AIM OF THE TASK: Beginning with the first line below, retype exactly each line through the one containing "## Introduction". Leave out all pictures.

RECORDS SUPPLIED:
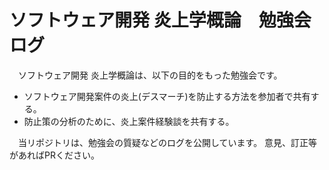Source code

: # ソフトウェア開発 炎上学概論　勉強会ログ

　ソフトウェア開発 炎上学概論は、以下の目的をもった勉強会です。

- ソフトウェア開発案件の炎上(デスマーチ)を防止する方法を参加者で共有する。
- 防止策の分析のために、炎上案件経験談を共有する。


　当リポジトリは、勉強会の質疑などのログを公開しています。
意見、訂正等があればPRください。



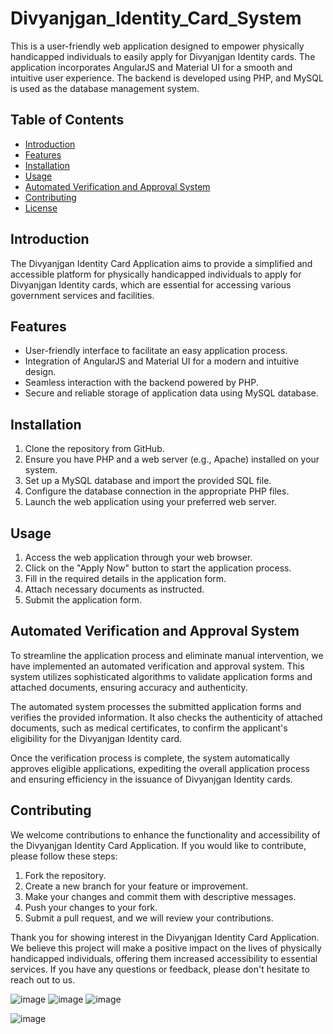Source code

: # Divyanjgan_Identity_Card_System

This is a user-friendly web application designed to empower physically handicapped individuals to easily apply for Divyanjgan Identity cards. The application incorporates AngularJS and Material UI for a smooth and intuitive user experience. The backend is developed using PHP, and MySQL is used as the database management system.

## Table of Contents
- [Introduction](#introduction)
- [Features](#features)
- [Installation](#installation)
- [Usage](#usage)
- [Automated Verification and Approval System](#automated-verification-and-approval-system)
- [Contributing](#contributing)
- [License](#license)

## Introduction

The Divyanjgan Identity Card Application aims to provide a simplified and accessible platform for physically handicapped individuals to apply for Divyanjgan Identity cards, which are essential for accessing various government services and facilities.

## Features

- User-friendly interface to facilitate an easy application process.
- Integration of AngularJS and Material UI for a modern and intuitive design.
- Seamless interaction with the backend powered by PHP.
- Secure and reliable storage of application data using MySQL database.

## Installation

1. Clone the repository from GitHub.
2. Ensure you have PHP and a web server (e.g., Apache) installed on your system.
3. Set up a MySQL database and import the provided SQL file.
4. Configure the database connection in the appropriate PHP files.
5. Launch the web application using your preferred web server.

## Usage

1. Access the web application through your web browser.
2. Click on the "Apply Now" button to start the application process.
3. Fill in the required details in the application form.
4. Attach necessary documents as instructed.
5. Submit the application form.

## Automated Verification and Approval System

To streamline the application process and eliminate manual intervention, we have implemented an automated verification and approval system. This system utilizes sophisticated algorithms to validate application forms and attached documents, ensuring accuracy and authenticity.

The automated system processes the submitted application forms and verifies the provided information. It also checks the authenticity of attached documents, such as medical certificates, to confirm the applicant's eligibility for the Divyanjgan Identity card.

Once the verification process is complete, the system automatically approves eligible applications, expediting the overall application process and ensuring efficiency in the issuance of Divyanjgan Identity cards.

## Contributing

We welcome contributions to enhance the functionality and accessibility of the Divyanjgan Identity Card Application. If you would like to contribute, please follow these steps:

1. Fork the repository.
2. Create a new branch for your feature or improvement.
3. Make your changes and commit them with descriptive messages.
4. Push your changes to your fork.
5. Submit a pull request, and we will review your contributions.


Thank you for showing interest in the Divyanjgan Identity Card Application. We believe this project will make a positive impact on the lives of physically handicapped individuals, offering them increased accessibility to essential services. If you have any questions or feedback, please don't hesitate to reach out to us.

![image](https://github.com/mohit-kota/Divyanjgan_Identity_Card_System/assets/96908137/f549e46f-dbe8-4cf2-aa7e-f84ac897a185)
![image](https://github.com/mohit-kota/Divyanjgan_Identity_Card_System/assets/96908137/a973f8da-0479-4287-8f25-dfd4c0008cfb)
  ![image](https://github.com/mohit-kota/Divyanjgan_Identity_Card_System/assets/96908137/7c4f8239-4f20-4c83-a398-e8361e99abcc)

![image](https://github.com/mohit-kota/Divyanjgan_Identity_Card_System/assets/96908137/265c0719-113e-47ba-b746-5b751494c5ab)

THE COMPLETED TASK:
Source code

: # ソフトウェア開発 炎上学概論　勉強会ログ

　ソフトウェア開発 炎上学概論は、以下の目的をもった勉強会です。

- ソフトウェア開発案件の炎上(デスマーチ)を防止する方法を参加者で共有する。
- 防止策の分析のために、炎上案件経験談を共有する。


　当リポジトリは、勉強会の質疑などのログを公開しています。
意見、訂正等があればPRください。



Source code

: # Divyanjgan_Identity_Card_System

This is a user-friendly web application designed to empower physically handicapped individuals to easily apply for Divyanjgan Identity cards. The application incorporates AngularJS and Material UI for a smooth and intuitive user experience. The backend is developed using PHP, and MySQL is used as the database management system.

## Table of Contents
- [Introduction](#introduction)
- [Features](#features)
- [Installation](#installation)
- [Usage](#usage)
- [Automated Verification and Approval System](#automated-verification-and-approval-system)
- [Contributing](#contributing)
- [License](#license)

## Introduction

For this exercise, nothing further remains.